Why WSM3 first, rather than going straight to something fancier like Thompson or Morrison. Two reasons. First, the bottleneck for soaring forecasts is rarely microphysics quality - it is PBL scheme behaviour, surface heating, and how cleanly the cloudbase post-processing reads the moisture profile. Spending compute on a six-class double-moment scheme before any of those upstream parts have been validated is a classic premature optimisation. Second, every minute of WRF wall-clock matters when you are running four cycles a day on a single Hetzner box. The cheap scheme buys headroom for everything else.

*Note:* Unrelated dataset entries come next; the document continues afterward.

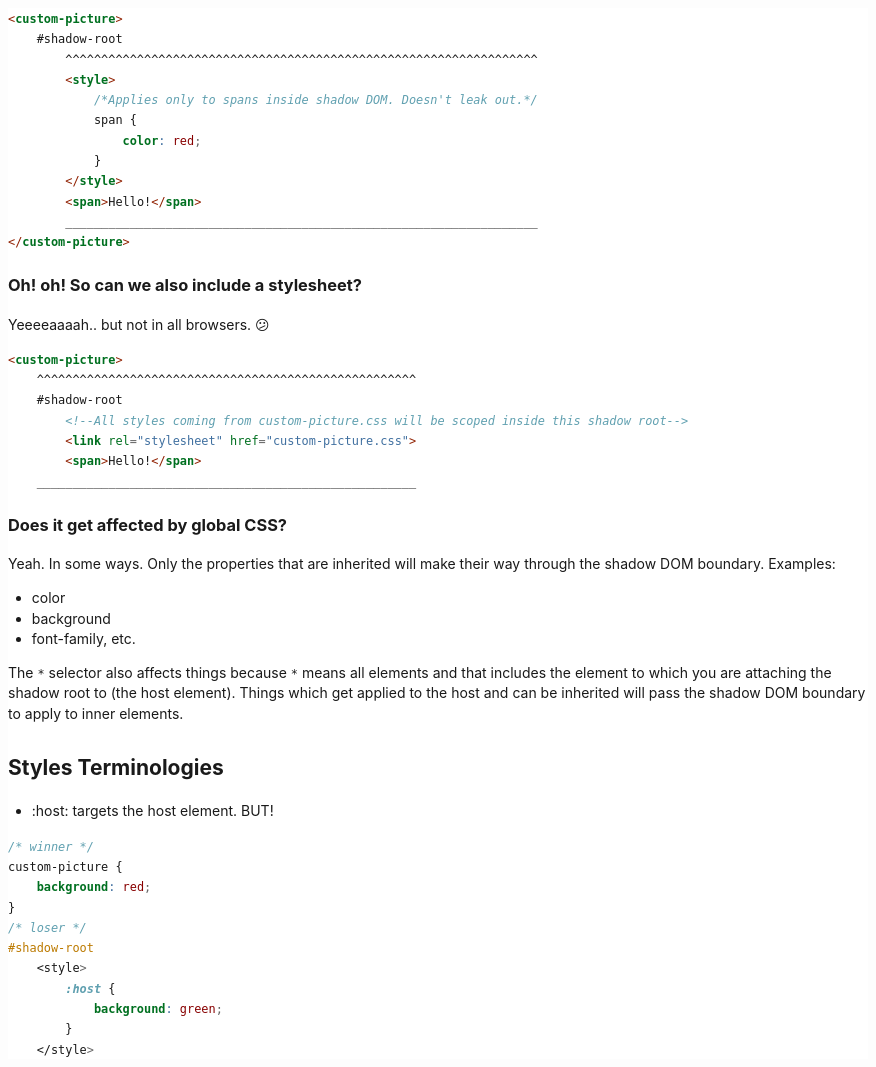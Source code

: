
 ```html
<custom-picture>
    #shadow-root
        ^^^^^^^^^^^^^^^^^^^^^^^^^^^^^^^^^^^^^^^^^^^^^^^^^^^^^^^^^^^^^^^^^^
        <style>
            /*Applies only to spans inside shadow DOM. Doesn't leak out.*/
            span {
                color: red;
            }
        </style>
        <span>Hello!</span>
        __________________________________________________________________
</custom-picture>
```

### Oh! oh! So can we also include a stylesheet?

Yeeeeaaaah.. but not in all browsers. 😕

```html
<custom-picture>
    ^^^^^^^^^^^^^^^^^^^^^^^^^^^^^^^^^^^^^^^^^^^^^^^^^^^^^
    #shadow-root
        <!--All styles coming from custom-picture.css will be scoped inside this shadow root-->
        <link rel="stylesheet" href="custom-picture.css">
        <span>Hello!</span>
    _____________________________________________________
```

### Does it get affected by global CSS?

Yeah. In some ways. Only the properties that are inherited will make their way through the shadow DOM boundary. Examples:

* color
* background
* font-family, etc.

The `*` selector also affects things because `*` means all elements and that includes the element to which you are attaching the shadow root to (the host element). Things which get applied to the host and can be inherited will pass the shadow DOM boundary to apply to inner elements.

## Styles Terminologies

* :host: targets the host element. BUT!

```css
/* winner */
custom-picture {
    background: red;
}
/* loser */
#shadow-root
    <style>
        :host {
            background: green;
        }
    </style>
```
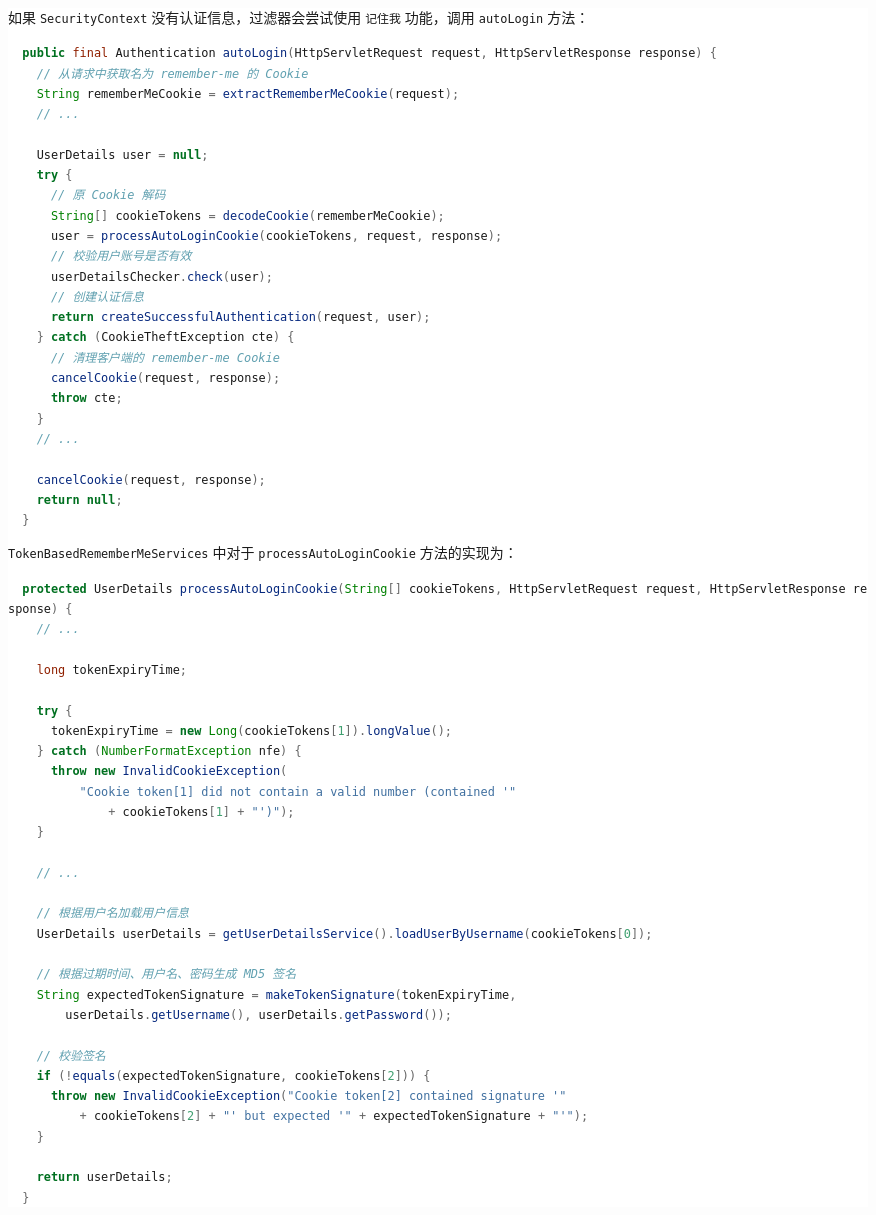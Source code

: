 如果 `SecurityContext` 没有认证信息，过滤器会尝试使用 `记住我` 功能，调用 `autoLogin` 方法：

```java
  public final Authentication autoLogin(HttpServletRequest request, HttpServletResponse response) {
    // 从请求中获取名为 remember-me 的 Cookie
    String rememberMeCookie = extractRememberMeCookie(request);
    // ...

    UserDetails user = null;
    try {
      // 原 Cookie 解码
      String[] cookieTokens = decodeCookie(rememberMeCookie);
      user = processAutoLoginCookie(cookieTokens, request, response);
      // 校验用户账号是否有效
      userDetailsChecker.check(user);
      // 创建认证信息
      return createSuccessfulAuthentication(request, user);
    } catch (CookieTheftException cte) {
      // 清理客户端的 remember-me Cookie
      cancelCookie(request, response);
      throw cte;
    }
    // ...

    cancelCookie(request, response);
    return null;
  }
```

`TokenBasedRememberMeServices` 中对于 `processAutoLoginCookie` 方法的实现为：

```java
  protected UserDetails processAutoLoginCookie(String[] cookieTokens, HttpServletRequest request, HttpServletResponse response) {
    // ...

    long tokenExpiryTime;

    try {
      tokenExpiryTime = new Long(cookieTokens[1]).longValue();
    } catch (NumberFormatException nfe) {
      throw new InvalidCookieException(
          "Cookie token[1] did not contain a valid number (contained '"
              + cookieTokens[1] + "')");
    }

    // ...

    // 根据用户名加载用户信息
    UserDetails userDetails = getUserDetailsService().loadUserByUsername(cookieTokens[0]);

    // 根据过期时间、用户名、密码生成 MD5 签名
    String expectedTokenSignature = makeTokenSignature(tokenExpiryTime,
        userDetails.getUsername(), userDetails.getPassword());

    // 校验签名
    if (!equals(expectedTokenSignature, cookieTokens[2])) {
      throw new InvalidCookieException("Cookie token[2] contained signature '"
          + cookieTokens[2] + "' but expected '" + expectedTokenSignature + "'");
    }

    return userDetails;
  }
```
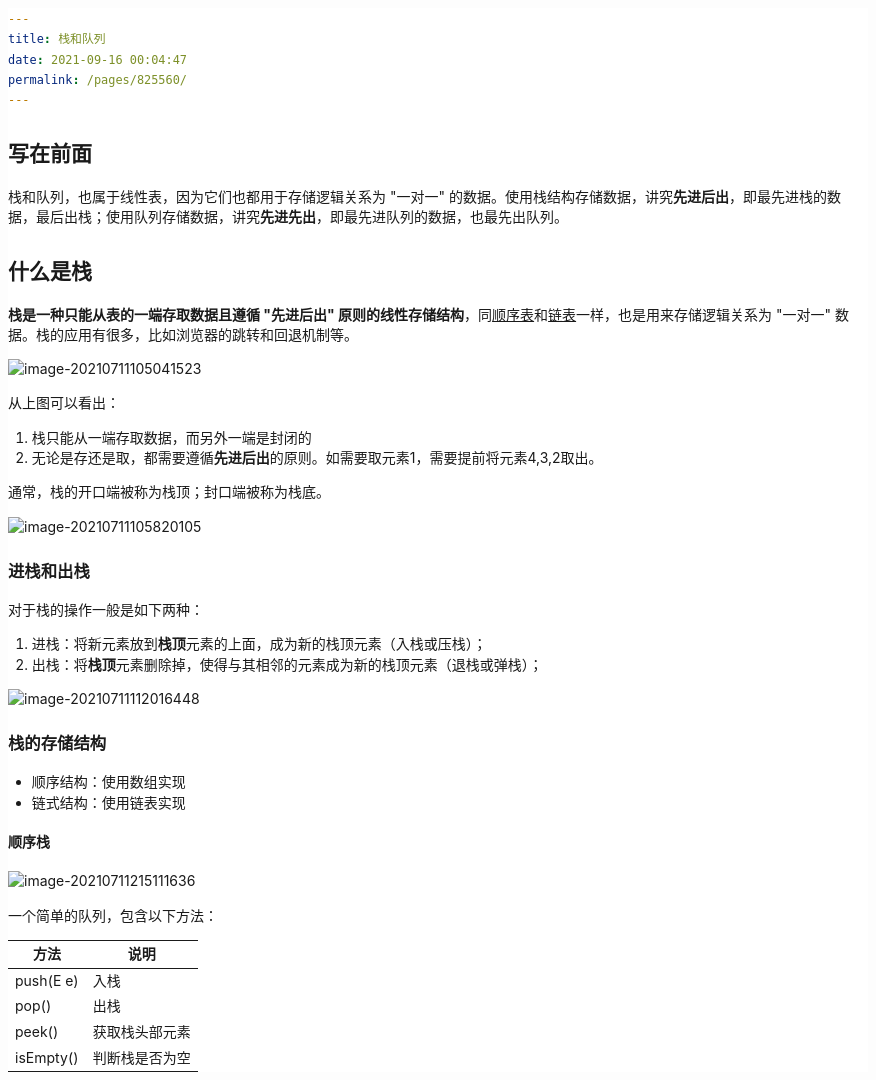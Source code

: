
 ```yaml
---
title: 栈和队列
date: 2021-09-16 00:04:47
permalink: /pages/825560/
---
```

## 写在前面

栈和队列，也属于线性表，因为它们也都用于存储逻辑关系为 "一对一" 的数据。使用栈结构存储数据，讲究**先进后出**，即最先进栈的数据，最后出栈；使用队列存储数据，讲究**先进先出**，即最先进队列的数据，也最先出队列。

## 什么是栈

**栈是一种只能从表的一端存取数据且遵循 "先进后出" 原则的线性存储结构**，同[顺序表](https://juejin.cn/post/6981275430049284110)和[链表](https://juejin.cn/post/6982740666849853454)一样，也是用来存储逻辑关系为 "一对一" 数据。栈的应用有很多，比如浏览器的跳转和回退机制等。

![image-20210711105041523](https://cdn.javatv.net/note/20210711105041.png)

从上图可以看出：

1. 栈只能从一端存取数据，而另外一端是封闭的
2. 无论是存还是取，都需要遵循**先进后出**的原则。如需要取元素1，需要提前将元素4,3,2取出。

通常，栈的开口端被称为栈顶；封口端被称为栈底。

![image-20210711105820105](https://cdn.javatv.net/note/20210711105820.png)



### 进栈和出栈

对于栈的操作一般是如下两种：

1. 进栈：将新元素放到**栈顶**元素的上面，成为新的栈顶元素（入栈或压栈）；
2. 出栈：将**栈顶**元素删除掉，使得与其相邻的元素成为新的栈顶元素（退栈或弹栈）；

![image-20210711112016448](https://cdn.javatv.net/note/20210711112016.png)

### 栈的存储结构

- 顺序结构：使用数组实现
- 链式结构：使用链表实现

#### 顺序栈

![image-20210711215111636](https://cdn.javatv.net/note/20210711215111.png)



一个简单的队列，包含以下方法：

| 方法      | 说明           |
| --------- | -------------- |
| push(E e) | 入栈           |
| pop()     | 出栈           |
| peek()    | 获取栈头部元素 |
| isEmpty() | 判断栈是否为空 |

What WSM3 gets you. A working cloudbase signal that is in the right ballpark on most days, derived in our pipeline from surface temperature, mixing ratio, and pressure rather than from the model's cloud field directly. A working precipitation field. A model that does not blow up on convective days at 4 km. None of that is glamorous, but it is what a v1 needs.

What WSM3 does not get you. No double-moment treatment of cloud droplets, which means no airmass-dependent variation in cloud droplet number concentration. In clean maritime air (most UK days), this is known to bias modelled cloud properties relative to richer schemes. No graupel class, so deep convection with hail signatures is poorly represented - acceptable for soaring, less so for severe weather. Less faithful behaviour around mixed-phase cloud at moderate altitudes, which can matter for high-base wave days.

What would push us to upgrade. Two specific things. First, validation against pilot-reported cloudbase showing a systematic bias that tracks airmass cleanliness - that is the textbook WSM3 failure mode and would be the signal to move to Thompson. Second, a future product use case where mixed-phase or icing detail matters, which would push us further again. Neither is the bottleneck today, but both are on the roadmap to revisit when the validation pipeline gives us numbers to chase.

Microphysics is a place where we explicitly chose the cheap option to save the expensive optimisations for the parts of the pipeline that are doing more for the forecast. WSM3 is shipping, the upgrade path to Thompson is known, and the trigger for taking it is a validation number we will measure rather than guess.